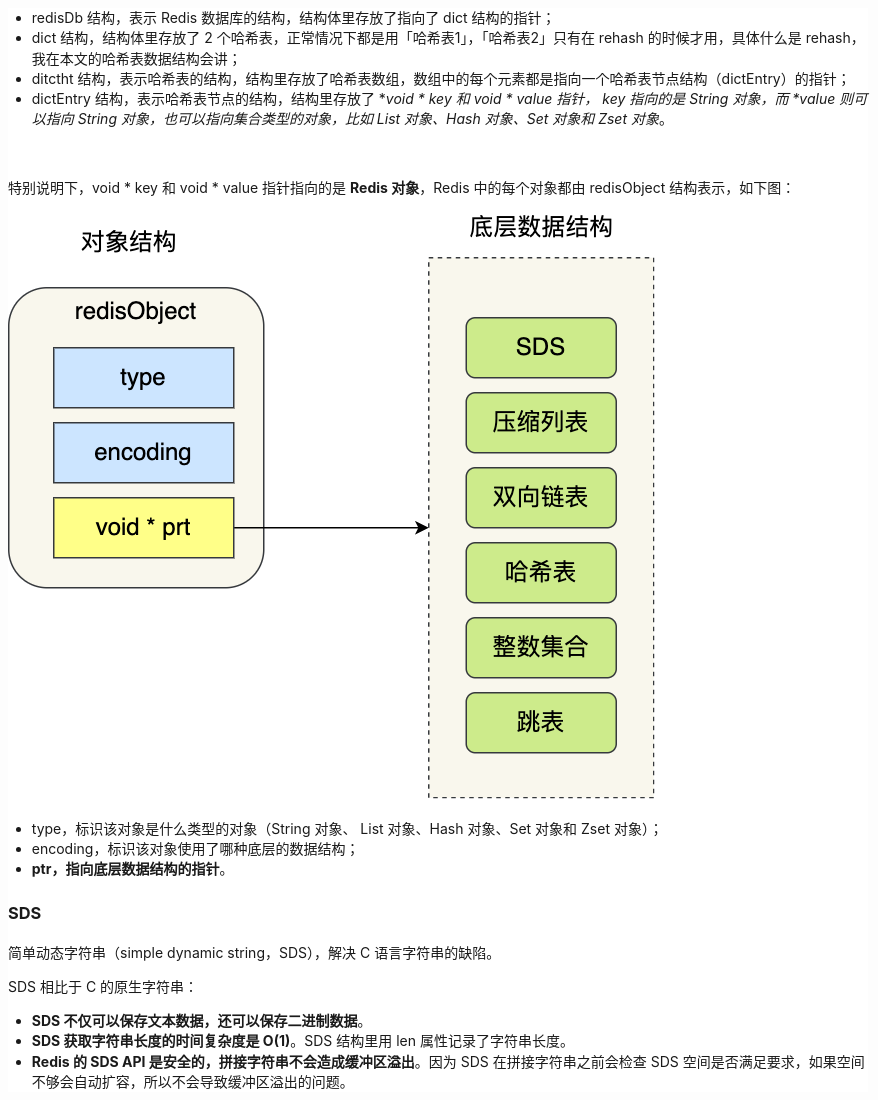- redisDb 结构，表示 Redis 数据库的结构，结构体里存放了指向了 dict 结构的指针；
- dict 结构，结构体里存放了 2 个哈希表，正常情况下都是用「哈希表1」，「哈希表2」只有在 rehash 的时候才用，具体什么是 rehash，我在本文的哈希表数据结构会讲；
- ditctht 结构，表示哈希表的结构，结构里存放了哈希表数组，数组中的每个元素都是指向一个哈希表节点结构（dictEntry）的指针；
- dictEntry 结构，表示哈希表节点的结构，结构里存放了 **void * key 和 void * value 指针， *key 指向的是 String 对象，而 \*value 则可以指向 String 对象，也可以指向集合类型的对象，比如 List 对象、Hash 对象、Set 对象和 Zset 对象**。

​    

特别说明下，void * key 和 void * value 指针指向的是 **Redis 对象**，Redis 中的每个对象都由 redisObject 结构表示，如下图：

![redis_data_struct](../img/数据库/redis_data_struct.png)

- type，标识该对象是什么类型的对象（String 对象、 List 对象、Hash 对象、Set 对象和 Zset 对象）；
- encoding，标识该对象使用了哪种底层的数据结构；
- **ptr，指向底层数据结构的指针**。



### SDS

简单动态字符串（simple dynamic string，SDS），解决 C 语言字符串的缺陷。

SDS 相比于 C 的原生字符串：

- **SDS 不仅可以保存文本数据，还可以保存二进制数据**。
- **SDS 获取字符串长度的时间复杂度是 O(1)**。SDS 结构里用 len 属性记录了字符串长度。
- **Redis 的 SDS API 是安全的，拼接字符串不会造成缓冲区溢出**。因为 SDS 在拼接字符串之前会检查 SDS 空间是否满足要求，如果空间不够会自动扩容，所以不会导致缓冲区溢出的问题。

★ ★ ★ ★ ★

### Assignment
Print from the line containing "简单动态字符串（simple dynamic string，SDS），解决" to the last line above, exactly as written.

### Result of this exercise
简单动态字符串（simple dynamic string，SDS），解决 C 语言字符串的缺陷。

SDS 相比于 C 的原生字符串：

- **SDS 不仅可以保存文本数据，还可以保存二进制数据**。
- **SDS 获取字符串长度的时间复杂度是 O(1)**。SDS 结构里用 len 属性记录了字符串长度。
- **Redis 的 SDS API 是安全的，拼接字符串不会造成缓冲区溢出**。因为 SDS 在拼接字符串之前会检查 SDS 空间是否满足要求，如果空间不够会自动扩容，所以不会导致缓冲区溢出的问题。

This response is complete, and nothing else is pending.